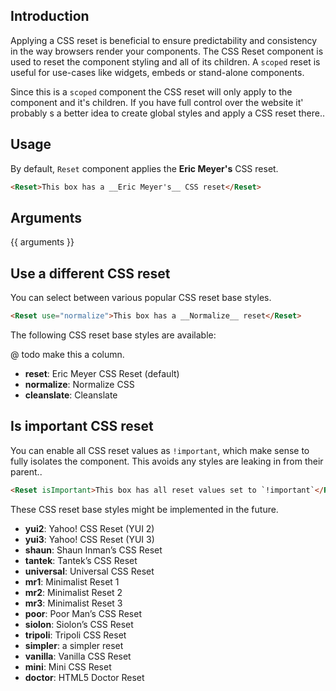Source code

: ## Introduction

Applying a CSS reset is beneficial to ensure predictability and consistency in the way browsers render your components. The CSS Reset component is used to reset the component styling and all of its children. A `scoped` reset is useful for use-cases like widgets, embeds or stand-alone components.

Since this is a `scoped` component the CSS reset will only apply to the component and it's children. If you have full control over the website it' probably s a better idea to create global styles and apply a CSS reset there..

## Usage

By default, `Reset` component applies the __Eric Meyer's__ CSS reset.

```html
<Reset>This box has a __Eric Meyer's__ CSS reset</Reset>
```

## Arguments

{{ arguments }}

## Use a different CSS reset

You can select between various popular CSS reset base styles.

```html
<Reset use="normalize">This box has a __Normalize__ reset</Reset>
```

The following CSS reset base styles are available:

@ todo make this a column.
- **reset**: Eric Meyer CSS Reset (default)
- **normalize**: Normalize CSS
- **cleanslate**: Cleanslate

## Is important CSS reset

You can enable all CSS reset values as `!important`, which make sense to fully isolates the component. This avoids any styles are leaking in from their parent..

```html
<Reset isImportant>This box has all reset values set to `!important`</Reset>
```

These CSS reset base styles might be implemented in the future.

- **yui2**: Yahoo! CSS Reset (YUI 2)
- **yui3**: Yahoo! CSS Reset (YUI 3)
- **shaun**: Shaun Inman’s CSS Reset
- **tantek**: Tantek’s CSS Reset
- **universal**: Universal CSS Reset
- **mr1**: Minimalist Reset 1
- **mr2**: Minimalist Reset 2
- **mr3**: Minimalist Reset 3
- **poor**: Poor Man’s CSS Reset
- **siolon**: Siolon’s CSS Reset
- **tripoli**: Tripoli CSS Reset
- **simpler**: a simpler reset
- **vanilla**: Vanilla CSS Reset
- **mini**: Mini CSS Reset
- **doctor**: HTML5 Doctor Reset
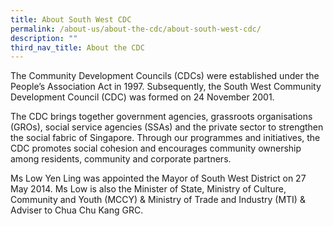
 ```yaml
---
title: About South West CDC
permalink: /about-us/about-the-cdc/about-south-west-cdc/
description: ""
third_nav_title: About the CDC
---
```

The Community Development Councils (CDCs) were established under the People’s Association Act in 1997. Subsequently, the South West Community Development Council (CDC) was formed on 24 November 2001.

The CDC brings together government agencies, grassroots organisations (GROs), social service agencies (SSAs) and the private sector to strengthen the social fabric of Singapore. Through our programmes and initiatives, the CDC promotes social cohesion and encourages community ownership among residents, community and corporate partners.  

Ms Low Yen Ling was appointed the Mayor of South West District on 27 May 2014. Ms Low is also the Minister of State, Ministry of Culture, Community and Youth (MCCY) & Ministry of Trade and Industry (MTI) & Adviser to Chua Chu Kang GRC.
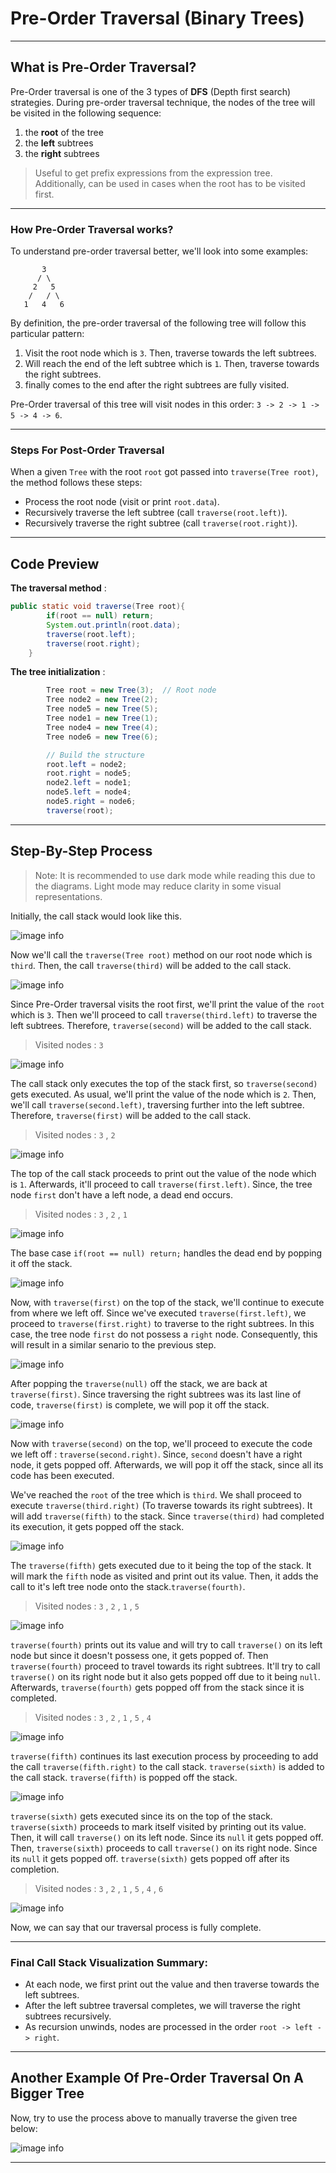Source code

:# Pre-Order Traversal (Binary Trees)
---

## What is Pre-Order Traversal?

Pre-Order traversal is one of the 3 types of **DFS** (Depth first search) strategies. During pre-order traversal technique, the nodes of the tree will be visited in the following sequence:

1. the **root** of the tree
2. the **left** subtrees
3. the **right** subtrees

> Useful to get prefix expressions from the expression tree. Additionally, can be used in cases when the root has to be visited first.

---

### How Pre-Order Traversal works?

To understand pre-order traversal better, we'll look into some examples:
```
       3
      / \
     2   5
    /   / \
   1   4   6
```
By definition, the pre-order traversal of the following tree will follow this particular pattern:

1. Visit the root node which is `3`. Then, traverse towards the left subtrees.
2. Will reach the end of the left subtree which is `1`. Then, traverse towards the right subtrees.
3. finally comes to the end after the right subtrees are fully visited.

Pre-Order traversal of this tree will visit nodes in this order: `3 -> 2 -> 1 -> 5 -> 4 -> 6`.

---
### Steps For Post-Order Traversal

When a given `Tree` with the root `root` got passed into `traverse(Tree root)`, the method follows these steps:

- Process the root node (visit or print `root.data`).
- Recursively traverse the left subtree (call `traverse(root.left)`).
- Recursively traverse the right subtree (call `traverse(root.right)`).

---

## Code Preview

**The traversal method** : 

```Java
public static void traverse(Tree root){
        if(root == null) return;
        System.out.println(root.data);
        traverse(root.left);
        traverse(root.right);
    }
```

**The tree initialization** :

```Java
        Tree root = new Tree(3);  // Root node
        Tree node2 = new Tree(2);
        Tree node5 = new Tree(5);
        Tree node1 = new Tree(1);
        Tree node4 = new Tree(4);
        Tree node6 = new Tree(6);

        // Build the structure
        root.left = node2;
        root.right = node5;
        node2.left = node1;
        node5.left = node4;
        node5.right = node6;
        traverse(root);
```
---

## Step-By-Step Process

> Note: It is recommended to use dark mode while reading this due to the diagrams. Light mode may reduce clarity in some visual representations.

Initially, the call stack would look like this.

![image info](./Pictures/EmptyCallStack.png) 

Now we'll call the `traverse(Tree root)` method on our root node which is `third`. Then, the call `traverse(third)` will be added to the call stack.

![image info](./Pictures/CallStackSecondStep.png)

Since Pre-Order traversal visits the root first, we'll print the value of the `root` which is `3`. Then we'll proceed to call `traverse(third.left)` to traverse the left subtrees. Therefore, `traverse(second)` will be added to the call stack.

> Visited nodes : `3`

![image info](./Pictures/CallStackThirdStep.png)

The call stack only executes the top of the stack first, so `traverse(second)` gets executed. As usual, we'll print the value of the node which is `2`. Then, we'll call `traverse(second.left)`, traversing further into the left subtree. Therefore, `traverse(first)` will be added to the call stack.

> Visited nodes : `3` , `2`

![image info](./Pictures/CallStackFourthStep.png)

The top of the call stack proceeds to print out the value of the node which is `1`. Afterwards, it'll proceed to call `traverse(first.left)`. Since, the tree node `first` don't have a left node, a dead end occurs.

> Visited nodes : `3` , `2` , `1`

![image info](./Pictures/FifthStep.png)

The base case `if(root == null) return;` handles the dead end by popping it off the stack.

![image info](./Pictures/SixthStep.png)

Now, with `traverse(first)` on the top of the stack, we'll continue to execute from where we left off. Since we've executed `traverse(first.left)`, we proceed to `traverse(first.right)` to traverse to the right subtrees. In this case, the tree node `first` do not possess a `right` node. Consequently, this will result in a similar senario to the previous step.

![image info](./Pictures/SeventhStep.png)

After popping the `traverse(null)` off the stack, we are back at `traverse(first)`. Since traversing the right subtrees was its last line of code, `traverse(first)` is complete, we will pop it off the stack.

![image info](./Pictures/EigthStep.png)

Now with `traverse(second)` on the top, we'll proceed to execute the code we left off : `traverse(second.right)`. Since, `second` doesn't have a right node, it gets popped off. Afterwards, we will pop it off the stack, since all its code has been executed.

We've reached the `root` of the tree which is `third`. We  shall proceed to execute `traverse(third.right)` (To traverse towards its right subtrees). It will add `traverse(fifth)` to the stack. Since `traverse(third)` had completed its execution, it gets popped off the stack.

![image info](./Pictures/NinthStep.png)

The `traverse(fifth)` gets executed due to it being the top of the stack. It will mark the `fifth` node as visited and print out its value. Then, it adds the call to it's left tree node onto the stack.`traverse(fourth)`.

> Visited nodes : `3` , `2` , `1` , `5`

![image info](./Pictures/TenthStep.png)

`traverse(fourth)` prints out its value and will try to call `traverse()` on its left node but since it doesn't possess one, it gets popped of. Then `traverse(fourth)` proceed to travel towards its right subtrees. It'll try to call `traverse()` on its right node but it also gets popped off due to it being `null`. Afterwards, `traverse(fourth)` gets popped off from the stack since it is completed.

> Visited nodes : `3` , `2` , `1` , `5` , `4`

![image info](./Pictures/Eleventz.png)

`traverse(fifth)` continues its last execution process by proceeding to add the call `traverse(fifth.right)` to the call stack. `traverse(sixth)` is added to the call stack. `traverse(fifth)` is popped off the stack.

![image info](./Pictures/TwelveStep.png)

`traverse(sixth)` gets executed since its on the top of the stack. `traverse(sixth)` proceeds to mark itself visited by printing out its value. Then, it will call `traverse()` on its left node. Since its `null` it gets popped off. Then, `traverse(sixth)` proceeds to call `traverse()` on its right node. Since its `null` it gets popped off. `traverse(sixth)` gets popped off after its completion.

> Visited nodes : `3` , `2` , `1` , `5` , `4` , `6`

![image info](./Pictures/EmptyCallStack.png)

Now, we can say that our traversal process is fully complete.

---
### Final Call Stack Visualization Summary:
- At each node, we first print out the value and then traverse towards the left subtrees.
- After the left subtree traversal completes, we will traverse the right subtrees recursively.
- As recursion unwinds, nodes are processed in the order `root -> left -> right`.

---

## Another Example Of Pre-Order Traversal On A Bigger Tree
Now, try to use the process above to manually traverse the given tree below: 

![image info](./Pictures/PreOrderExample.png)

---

^^^^^^^^^^^^^^^^

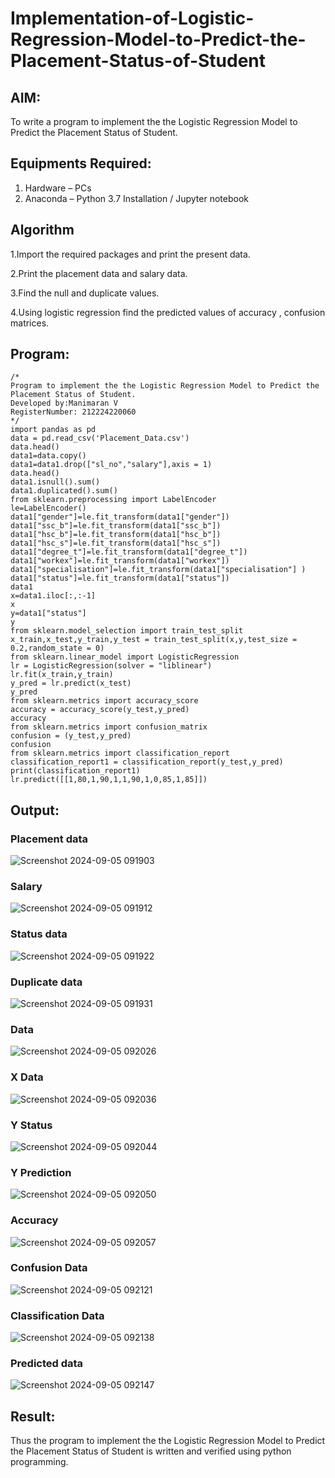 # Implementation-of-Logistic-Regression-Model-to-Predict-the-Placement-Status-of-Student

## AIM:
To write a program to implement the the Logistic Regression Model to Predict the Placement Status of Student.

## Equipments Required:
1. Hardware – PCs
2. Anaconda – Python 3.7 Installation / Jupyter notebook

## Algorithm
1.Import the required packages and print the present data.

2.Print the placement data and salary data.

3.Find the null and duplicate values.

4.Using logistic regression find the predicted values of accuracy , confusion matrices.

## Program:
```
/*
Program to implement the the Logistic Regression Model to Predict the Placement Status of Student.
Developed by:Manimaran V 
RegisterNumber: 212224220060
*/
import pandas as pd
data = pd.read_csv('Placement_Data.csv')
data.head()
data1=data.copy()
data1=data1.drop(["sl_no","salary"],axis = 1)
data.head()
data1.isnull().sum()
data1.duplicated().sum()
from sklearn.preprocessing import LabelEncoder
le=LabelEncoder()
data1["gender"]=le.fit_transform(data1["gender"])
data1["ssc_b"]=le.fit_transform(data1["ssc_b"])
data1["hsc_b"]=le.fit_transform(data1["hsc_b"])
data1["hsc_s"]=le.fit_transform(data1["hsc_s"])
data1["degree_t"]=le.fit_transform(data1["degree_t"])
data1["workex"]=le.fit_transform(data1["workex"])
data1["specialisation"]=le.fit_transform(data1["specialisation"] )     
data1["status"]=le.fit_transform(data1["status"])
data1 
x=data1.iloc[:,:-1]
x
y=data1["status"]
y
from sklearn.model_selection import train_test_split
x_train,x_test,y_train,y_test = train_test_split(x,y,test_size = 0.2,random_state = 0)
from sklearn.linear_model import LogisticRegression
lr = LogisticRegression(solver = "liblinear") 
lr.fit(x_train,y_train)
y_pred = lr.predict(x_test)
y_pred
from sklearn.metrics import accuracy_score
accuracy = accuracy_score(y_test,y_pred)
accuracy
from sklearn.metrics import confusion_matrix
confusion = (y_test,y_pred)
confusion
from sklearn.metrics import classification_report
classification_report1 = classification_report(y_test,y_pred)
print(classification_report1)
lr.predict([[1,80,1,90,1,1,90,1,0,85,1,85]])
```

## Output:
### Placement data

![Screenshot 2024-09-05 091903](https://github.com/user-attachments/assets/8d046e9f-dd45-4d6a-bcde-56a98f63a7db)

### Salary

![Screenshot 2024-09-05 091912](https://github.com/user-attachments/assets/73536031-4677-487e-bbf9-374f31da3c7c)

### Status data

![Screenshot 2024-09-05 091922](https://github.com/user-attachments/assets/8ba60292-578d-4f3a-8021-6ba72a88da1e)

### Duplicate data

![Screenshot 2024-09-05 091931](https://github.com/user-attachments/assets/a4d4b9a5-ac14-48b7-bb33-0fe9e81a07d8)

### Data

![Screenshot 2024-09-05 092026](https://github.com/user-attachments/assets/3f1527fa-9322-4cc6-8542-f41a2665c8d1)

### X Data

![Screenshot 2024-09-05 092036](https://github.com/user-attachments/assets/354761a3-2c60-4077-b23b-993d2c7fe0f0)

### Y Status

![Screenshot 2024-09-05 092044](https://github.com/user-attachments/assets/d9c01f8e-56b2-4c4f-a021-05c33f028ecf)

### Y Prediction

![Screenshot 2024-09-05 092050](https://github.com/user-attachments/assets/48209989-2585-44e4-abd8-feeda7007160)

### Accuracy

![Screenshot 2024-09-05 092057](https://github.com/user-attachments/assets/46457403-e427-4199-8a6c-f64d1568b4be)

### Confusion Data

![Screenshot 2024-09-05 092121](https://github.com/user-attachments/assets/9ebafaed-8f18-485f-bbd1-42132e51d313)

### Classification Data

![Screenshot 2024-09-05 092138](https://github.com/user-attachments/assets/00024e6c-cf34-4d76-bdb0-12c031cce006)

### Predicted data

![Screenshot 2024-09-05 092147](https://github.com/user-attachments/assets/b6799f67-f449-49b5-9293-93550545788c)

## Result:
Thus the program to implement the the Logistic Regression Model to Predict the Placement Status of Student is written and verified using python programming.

^^^^^^^^^^^^^^^^

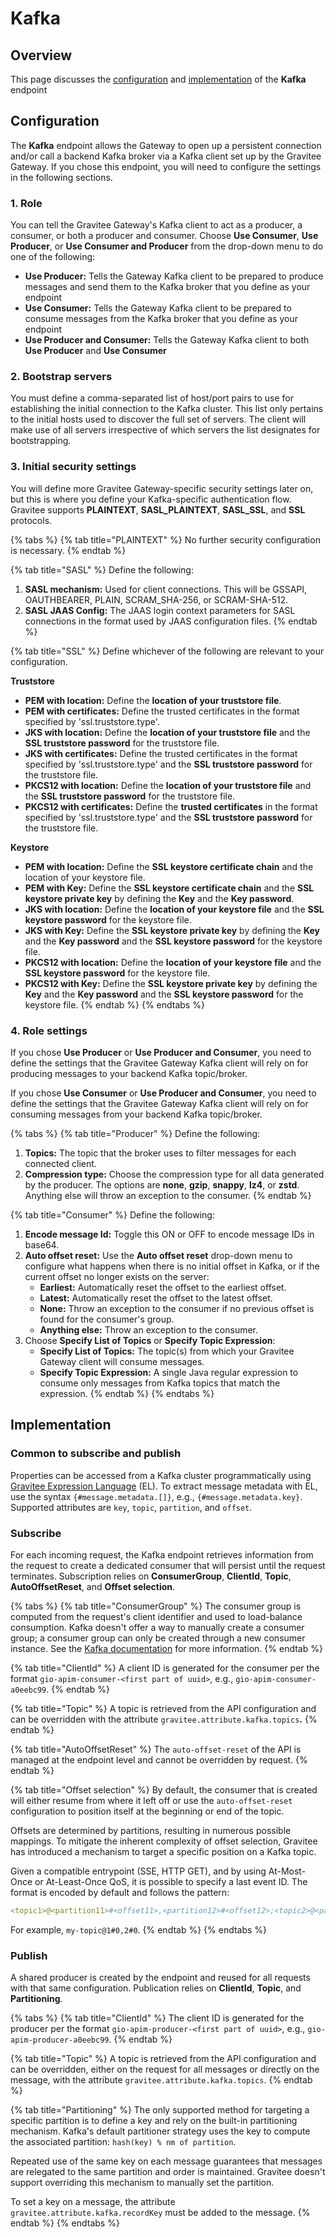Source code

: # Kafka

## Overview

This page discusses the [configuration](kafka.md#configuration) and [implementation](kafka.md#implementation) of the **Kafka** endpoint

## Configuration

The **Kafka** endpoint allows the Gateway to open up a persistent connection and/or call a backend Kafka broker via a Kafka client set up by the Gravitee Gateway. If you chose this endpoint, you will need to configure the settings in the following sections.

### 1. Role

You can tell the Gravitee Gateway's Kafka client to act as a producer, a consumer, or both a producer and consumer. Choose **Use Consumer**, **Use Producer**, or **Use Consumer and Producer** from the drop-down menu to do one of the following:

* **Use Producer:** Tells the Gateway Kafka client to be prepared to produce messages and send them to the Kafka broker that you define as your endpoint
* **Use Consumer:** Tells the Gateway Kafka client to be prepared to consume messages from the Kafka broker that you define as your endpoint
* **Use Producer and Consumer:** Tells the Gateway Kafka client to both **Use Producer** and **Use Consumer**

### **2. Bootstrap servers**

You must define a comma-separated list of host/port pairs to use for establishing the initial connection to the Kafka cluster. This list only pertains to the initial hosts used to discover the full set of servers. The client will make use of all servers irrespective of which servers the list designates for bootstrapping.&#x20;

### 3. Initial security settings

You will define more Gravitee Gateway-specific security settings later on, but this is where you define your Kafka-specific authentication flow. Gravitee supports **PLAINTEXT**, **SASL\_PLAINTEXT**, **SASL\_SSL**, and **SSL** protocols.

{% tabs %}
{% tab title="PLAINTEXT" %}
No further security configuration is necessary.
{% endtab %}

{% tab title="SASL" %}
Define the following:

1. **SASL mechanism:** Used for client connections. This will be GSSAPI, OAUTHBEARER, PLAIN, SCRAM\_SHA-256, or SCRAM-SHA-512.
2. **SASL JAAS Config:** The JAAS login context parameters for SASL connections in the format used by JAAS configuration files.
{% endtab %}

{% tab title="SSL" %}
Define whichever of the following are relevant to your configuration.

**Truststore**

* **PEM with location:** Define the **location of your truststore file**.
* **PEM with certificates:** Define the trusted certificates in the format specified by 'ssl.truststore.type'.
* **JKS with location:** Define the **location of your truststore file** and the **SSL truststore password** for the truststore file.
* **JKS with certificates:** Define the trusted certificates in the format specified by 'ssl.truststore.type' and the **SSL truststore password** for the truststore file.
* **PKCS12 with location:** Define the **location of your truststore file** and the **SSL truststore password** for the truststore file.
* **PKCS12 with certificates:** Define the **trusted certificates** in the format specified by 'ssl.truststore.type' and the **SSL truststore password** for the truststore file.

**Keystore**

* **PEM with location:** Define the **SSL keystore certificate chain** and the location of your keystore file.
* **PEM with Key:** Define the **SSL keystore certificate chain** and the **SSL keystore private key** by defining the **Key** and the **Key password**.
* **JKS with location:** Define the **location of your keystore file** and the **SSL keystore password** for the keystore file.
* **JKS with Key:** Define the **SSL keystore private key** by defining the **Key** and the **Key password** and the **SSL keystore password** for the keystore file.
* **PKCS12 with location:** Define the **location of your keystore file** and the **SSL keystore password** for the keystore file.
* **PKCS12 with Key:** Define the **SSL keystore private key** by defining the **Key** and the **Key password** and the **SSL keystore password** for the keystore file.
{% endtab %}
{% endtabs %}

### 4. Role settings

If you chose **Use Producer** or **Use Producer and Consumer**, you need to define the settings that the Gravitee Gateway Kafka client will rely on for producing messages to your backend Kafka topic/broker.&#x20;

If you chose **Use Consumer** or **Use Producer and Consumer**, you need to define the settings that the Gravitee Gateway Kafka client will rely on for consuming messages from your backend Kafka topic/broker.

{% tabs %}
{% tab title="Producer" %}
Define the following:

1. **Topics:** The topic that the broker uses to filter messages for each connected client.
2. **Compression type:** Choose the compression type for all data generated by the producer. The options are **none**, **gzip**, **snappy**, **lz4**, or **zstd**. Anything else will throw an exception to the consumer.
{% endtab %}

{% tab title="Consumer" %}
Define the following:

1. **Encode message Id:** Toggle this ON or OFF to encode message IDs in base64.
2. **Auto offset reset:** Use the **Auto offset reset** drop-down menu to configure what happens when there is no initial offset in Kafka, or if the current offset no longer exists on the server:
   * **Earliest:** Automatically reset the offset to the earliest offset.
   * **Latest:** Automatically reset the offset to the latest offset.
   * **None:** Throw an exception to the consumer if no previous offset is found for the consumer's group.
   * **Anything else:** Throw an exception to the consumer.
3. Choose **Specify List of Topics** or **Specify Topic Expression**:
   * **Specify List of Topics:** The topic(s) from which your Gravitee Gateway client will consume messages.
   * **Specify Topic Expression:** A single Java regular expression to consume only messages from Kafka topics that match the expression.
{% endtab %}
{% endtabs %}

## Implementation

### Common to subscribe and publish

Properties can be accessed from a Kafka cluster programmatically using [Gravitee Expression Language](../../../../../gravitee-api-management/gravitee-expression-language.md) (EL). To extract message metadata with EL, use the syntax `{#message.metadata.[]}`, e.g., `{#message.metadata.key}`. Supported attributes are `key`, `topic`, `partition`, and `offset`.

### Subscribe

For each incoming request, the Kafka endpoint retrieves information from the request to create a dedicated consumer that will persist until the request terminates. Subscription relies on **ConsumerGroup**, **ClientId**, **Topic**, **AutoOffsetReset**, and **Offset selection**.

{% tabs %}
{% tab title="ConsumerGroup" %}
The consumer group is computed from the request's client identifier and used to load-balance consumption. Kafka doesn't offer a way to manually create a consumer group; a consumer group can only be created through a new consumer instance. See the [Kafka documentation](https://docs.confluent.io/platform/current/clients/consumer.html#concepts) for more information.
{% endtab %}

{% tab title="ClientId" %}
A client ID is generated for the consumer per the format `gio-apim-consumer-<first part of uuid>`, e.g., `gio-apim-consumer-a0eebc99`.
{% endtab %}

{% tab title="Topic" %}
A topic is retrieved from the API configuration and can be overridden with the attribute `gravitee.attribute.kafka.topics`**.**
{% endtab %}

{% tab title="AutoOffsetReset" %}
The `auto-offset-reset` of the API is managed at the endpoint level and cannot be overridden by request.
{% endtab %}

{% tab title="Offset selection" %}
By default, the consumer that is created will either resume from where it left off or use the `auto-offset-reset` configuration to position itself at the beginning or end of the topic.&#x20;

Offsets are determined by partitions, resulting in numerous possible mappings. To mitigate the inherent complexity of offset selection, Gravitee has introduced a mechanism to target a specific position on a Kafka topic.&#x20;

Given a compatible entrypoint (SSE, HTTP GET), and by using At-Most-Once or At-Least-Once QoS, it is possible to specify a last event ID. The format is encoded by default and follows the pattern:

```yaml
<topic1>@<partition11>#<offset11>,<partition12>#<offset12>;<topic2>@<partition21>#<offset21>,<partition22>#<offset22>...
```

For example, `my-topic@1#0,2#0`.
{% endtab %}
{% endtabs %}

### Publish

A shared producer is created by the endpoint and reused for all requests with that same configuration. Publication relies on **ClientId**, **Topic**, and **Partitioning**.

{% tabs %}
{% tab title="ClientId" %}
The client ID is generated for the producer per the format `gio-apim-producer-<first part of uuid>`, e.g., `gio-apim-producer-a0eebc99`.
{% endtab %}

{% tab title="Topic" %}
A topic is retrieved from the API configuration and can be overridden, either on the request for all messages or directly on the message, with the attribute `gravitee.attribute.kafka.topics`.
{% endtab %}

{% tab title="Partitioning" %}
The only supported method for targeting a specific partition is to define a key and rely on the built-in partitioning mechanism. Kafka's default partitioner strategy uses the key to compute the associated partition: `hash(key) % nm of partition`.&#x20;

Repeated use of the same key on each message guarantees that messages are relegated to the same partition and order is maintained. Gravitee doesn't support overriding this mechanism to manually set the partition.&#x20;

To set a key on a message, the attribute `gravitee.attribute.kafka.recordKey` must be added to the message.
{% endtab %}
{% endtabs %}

^^^^^^^^^^^^^^^^

§ **About this task**: Copy range, inclusive: the line holding "### Accuracy" to the line holding "### Classification Data". Reproduce exactly those lines of the records above and no others.

§ **The completed task**:
### Accuracy

![Screenshot 2024-09-05 092057](https://github.com/user-attachments/assets/46457403-e427-4199-8a6c-f64d1568b4be)

### Confusion Data

![Screenshot 2024-09-05 092121](https://github.com/user-attachments/assets/9ebafaed-8f18-485f-bbd1-42132e51d313)

### Classification Data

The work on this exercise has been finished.